The sheriff intercepted me in the foyer as I was trying to find the lounge. We ended up sitting in the breakfast room surrounded by the smells of coffee from Penny’s and pastries from Monique’s Bakery.
I pulled out my cell phone and called Christopher, telling him he could skip getting food because there was some here.
“I’m sorry about the house, Frank. How old was it again?” Lloyd had barely waited to the end of my phone call before he started talking.
I knew he had information about what went wrong last night, and I should want to hear it. What I really wanted to do was wake up in an altered reality. The smooth sailing I’d been ba
sking in yesterday had turned into turmoil, and my compass was still rocking and reeling with the waves.
My loss flooded over me, threatening to suck me under.
“My great-great-grandfather built the back part of it before the turn of the twentieth century. Each generation added on to the one-room cabin.” I stopped and took a deep breath. “I think the cabin predated this hotel and the saloon by ten or fifteen years.”
I slumped. So much personal as well as local history gone.
Homeless. I was homeless. Christopher and Henry were homeless.
My breathing started to accelerate. The walls moved closer.
Then my anchor appeared and spoke. “Frank, baby, I’m back. Let’s walk a few steps, okay?” Christopher rubbed my back as I stood and put one foot in front of the other.
“We’re homeless,” I choked out.
“I know. It’s okay. We can stay here. One day at a time, right?”
Christopher worked his magic as the sheriff watched us circle the room.
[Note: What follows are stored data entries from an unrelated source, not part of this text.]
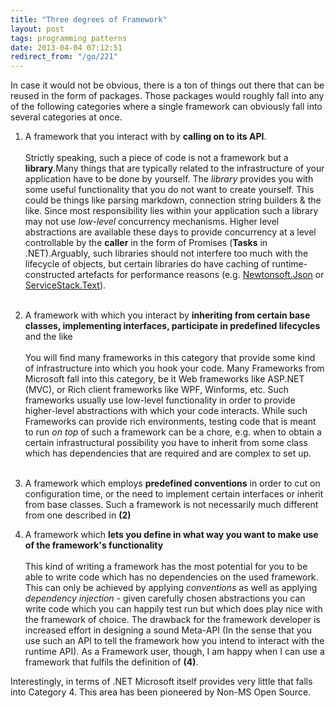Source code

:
 ```yaml
---
title: "Three degrees of Framework"
layout: post
tags: programming patterns
date: 2013-04-04 07:12:51
redirect_from: "/go/221"
---
```


In case it would not be obvious, there is a ton of things out there that can be reused in the form of packages. Those packages would roughly fall into any of the following categories where a single framework can obviously fall into several categories at once.

1. A framework that you interact with by **calling on to its API**.<br><br>
   Strictly speaking, such a piece of code is not a framework but a **library**.Many things that are typically related to the infrastructure of your application have to be done by yourself. The _library_ provides you with some useful functionality that you do not want to create yourself. This could be things like parsing markdown, connection string builders & the like. Since most responsibility lies within your application such a library may not use _low-level_ concurrency mechanisms. Higher level abstractions are available these days to provide concurrency at a level controllable by the **caller** in the form of Promises (**Tasks** in .NET).Arguably, such libraries should not interfere too much with the lifecycle of objects, but certain libraries do have caching of runtime-constructed artefacts for performance reasons (e.g. [Newtonsoft.Json][1] or [ServiceStack.Text][2]).<br><br>

2. A framework with which you interact by **inheriting from certain base classes, implementing interfaces, participate in predefined lifecycles** and the like<br><br>You will find many frameworks in this category that provide some kind of infrastructure into which you hook your code. Many Frameworks from Microsoft fall into this category, be it Web frameworks like ASP.NET (MVC), or Rich client frameworks like WPF, Winforms, etc. Such frameworks usually use low-level functionality in order to provide higher-level abstractions with which your code interacts. While such Frameworks can provide rich environments, testing code that is meant to run _on top_ of such a framework can be a chore, e.g. when to obtain a certain infrastructural possibility you have to inherit from some class which has dependencies that are required and are complex to set up. <br><br>

3. A framework which employs **predefined conventions** in order to cut on configuration time, or the need to implement certain interfaces or inherit from base classes. Such a framework is not necessarily much different from one described in **(2)**

4. A framework which **lets you define in what way you want to make use of the framework's functionality**<br><br>This kind of writing a framework has the most potential for you to be able to write code which has no dependencies on the used framework. This can only be achieved by applying _conventions_ as well as applying _dependency injection_ - given carefully chosen abstractions you can write code which you can happily test run but which does play nice with the framework of choice. The drawback for the framework developer is increased effort in designing a sound Meta-API (In the sense that you use such an API to tell the framework how you intend to interact with the runtime API). As a Framework user, though, I am happy when I can use a framework that fulfils the definition of **(4)**.

Interestingly, in terms of .NET Microsoft itself provides very little that falls into Category 4. This area has been pioneered by Non-MS Open Source. 

[1]: http://json.codeplex.com
[2]: https://github.com/ServiceStack/ServiceStack.Text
When I could breathe again and had gotten myself under control, we went back to the table where Lloyd sat with his coffee. It occurred to me that this was Christopher’s latest blow in a long line of them. I had to comfort and be strong for him as well as for myself.
I gave Lloyd a rueful grin as I lowered myself onto a chair at the table. He nodded like he understood.
Christopher had gone to the coffee bar and was pouring us drinks. I watched as he fixed a tray of juice, coffee, and pastries.
“So what can you tell me… us?” I asked Lloyd as Christopher unloaded the tray onto the table and sat.
“It was arson, not an accident.” Lloyd looked at both of us. His eyes questioned if I wanted to hear more, so I nodded. “Whoever did it used a lot of accelerant. Too much, in fact. The fire marshal thinks they might even find traces of the body of the person who did it when he and his men start investigating.”